Life in Kovol goes on and we’re starting to get used to the annual rhythms. We only have 2 seasons here: wet (Oct-Apr roughly) and dry. I remember our first years in PNG felt a bit like a timeless sameness. I missed the 4 seasons and how winter going to spring, to summer, to autumn and to winter again gave a sense of the progression of time. With just 2 seasons which should be renamed as wet and wetter rather than wet and dry, all year round felt the same.
That’s not so much the case anymore and I’m finding my sense of time adapting and figuring out the annual routine here in Kovol.
I’m very much aware of the wet season now and the mornings and evenings are spent bundled up in a warm fleece out of the wind. For the Kovol people, the yams are in the ground and the big work of planting the big yam gardens is done and there is time for other things.
One of those things is gathering and eating marita fruit, which is a super weird fruit… is it a fruit? I don’t know. In Kovol they call it an “esee” which is the same word as for pineapple. Imagine a gigantic pinecone-looking thing that reminds you of a pineapple. I don’t know; it’s weird. It feels solid like a rock and weirdly enough, unlike most other foods, you’re not interested in the inside of it. If you crack it open to get to the inside it’s just fibrous.
The food is actually on the outside – and it’s not all the little seeds sprouting out of it; those too are hard like stones.

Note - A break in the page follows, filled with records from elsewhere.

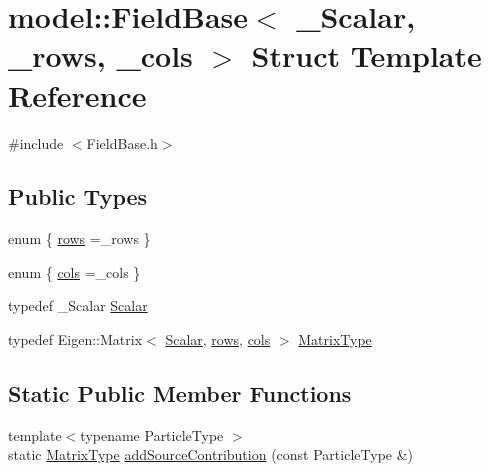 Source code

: \hypertarget{structmodel_1_1_field_base}{}\section{model\+:\+:Field\+Base$<$ \+\_\+\+Scalar, \+\_\+rows, \+\_\+cols $>$ Struct Template Reference}
\label{structmodel_1_1_field_base}


{\ttfamily \#include $<$Field\+Base.\+h$>$}

\subsection*{Public Types}
\begin{DoxyCompactItemize}
\item 
enum \{ \hyperlink{structmodel_1_1_field_base_a2b5c52dfd4efa6f57bd43131b4d4f9bcac96775f58d3756f4a74c0009f4618969}{rows} =\+\_\+rows
 \}
\item 
enum \{ \hyperlink{structmodel_1_1_field_base_abe4aa53dc71d5bdd1638bcaf74179c6ca610bda6bda842eba5df9a4ca957db98d}{cols} =\+\_\+cols
 \}
\item 
typedef \+\_\+\+Scalar \hyperlink{structmodel_1_1_field_base_a7719dfb862a0e36c4a1717654d1997b2}{Scalar}
\item 
typedef Eigen\+::\+Matrix$<$ \hyperlink{structmodel_1_1_field_base_a7719dfb862a0e36c4a1717654d1997b2}{Scalar}, \hyperlink{structmodel_1_1_field_base_a2b5c52dfd4efa6f57bd43131b4d4f9bcac96775f58d3756f4a74c0009f4618969}{rows}, \hyperlink{structmodel_1_1_field_base_abe4aa53dc71d5bdd1638bcaf74179c6ca610bda6bda842eba5df9a4ca957db98d}{cols} $>$ \hyperlink{structmodel_1_1_field_base_a2a46afe1dafac6e3d1c95d32fc9a58a3}{Matrix\+Type}
\end{DoxyCompactItemize}
\subsection*{Static Public Member Functions}
\begin{DoxyCompactItemize}
\item 
{\footnotesize template$<$typename Particle\+Type $>$ }\\static \hyperlink{structmodel_1_1_field_base_a2a46afe1dafac6e3d1c95d32fc9a58a3}{Matrix\+Type} \hyperlink{structmodel_1_1_field_base_a74b45e5515da76e1975b50d7620eabe8}{add\+Source\+Contribution} (const Particle\+Type \&)
\end{DoxyCompactItemize}


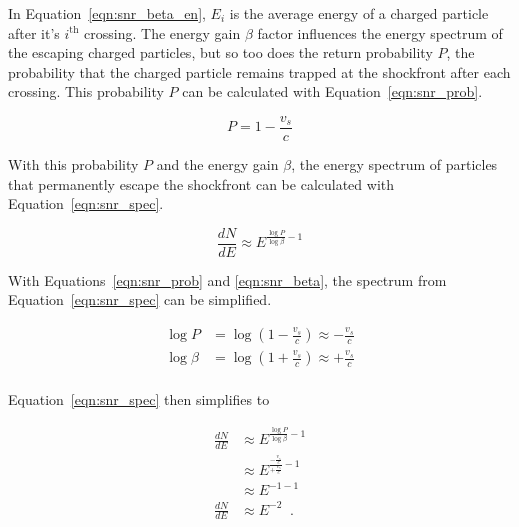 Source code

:   In Equation~\ref{eqn:snr_beta_en}, $E_i$ is the average energy of a charged particle after it's $i^{\textrm{th}}$ crossing.
  The energy gain $\beta$ factor influences the energy spectrum of the escaping charged particles, but so too does the return probability $P$, the probability that the charged particle remains trapped at the shockfront after each crossing.
  This probability $P$ can be calculated with Equation~\ref{eqn:snr_prob}.
  
  \begin{equation}\label{eqn:snr_prob}
    P = 1 - \frac{v_s}{c}
  \end{equation}
  
  With this probability $P$ and the energy gain $\beta$, the energy spectrum of particles that permanently escape the shockfront can be calculated with Equation~\ref{eqn:snr_spec}.
  
  \begin{equation}\label{eqn:snr_spec}
    \frac{dN}{dE} \approx E^{ \frac{\log P}{\log \beta} - 1 }
  \end{equation}
  
  With Equations~\ref{eqn:snr_prob} and \ref{eqn:snr_beta}, the spectrum from Equation~\ref{eqn:snr_spec} can be simplified.

  \begin{equation}\label{eqn:snr_simplify}
    \begin{split}
       \log P     & = \log \left ( 1 - \frac{v_s}{c} \right ) \approx - \frac{v_s}{c} \\
       \log \beta & = \log \left ( 1 + \frac{v_s}{c} \right ) \approx + \frac{v_s}{c} \\
    \end{split}
  \end{equation}
  
  Equation~\ref{eqn:snr_spec} then simplifies to
  
  \begin{equation}\label{eqn:snr_spec_final}
    \begin{split}
      \frac{dN}{dE} & \approx E^{ \frac{\log P}{\log \beta} - 1 } \\
                    & \approx E^{ \frac{ -\frac{v_s}{c} }{ +\frac{v_s}{c} } - 1 } \\
                    & \approx E^{ -1 - 1 } \\
      \frac{dN}{dE} & \approx E^{ -2 } \;\; .
    \end{split}
  \end{equation}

What you’re after is the juices in the seeds. The first step is to cut it up (usually with an axe, which again tells you how strong it is), add a little water and boil it. After boiling it for a while you take a bamboo segment and use that as a mortar to crush and bash until you’ve got all the goodness out. Oil flows out and turns the water dark red.
Lots of stirring and crushing later, you’ve got a red liquid ready to be strained.
Our guys grab a “tagul” leaf (and saying that I struggle to remember what’s English, what’s Kovol and what’s Tok Pisin) which is a strong leaf about a meter long and half a meter wide. This leaf is actually the quintessential packing/liquid-carrying leaf for the Kovol people. They put some ferns at one end of the leaf and pour the liquid in; the “tagul” leaf is curled up a bit so that it all sits in there. Then they take a rope and roll it up and tie it into a tube. The whole thing is then lifted up and tied to the rafters with a pot underneath it. The fern leaves filter out all the solids and the liquids fall down.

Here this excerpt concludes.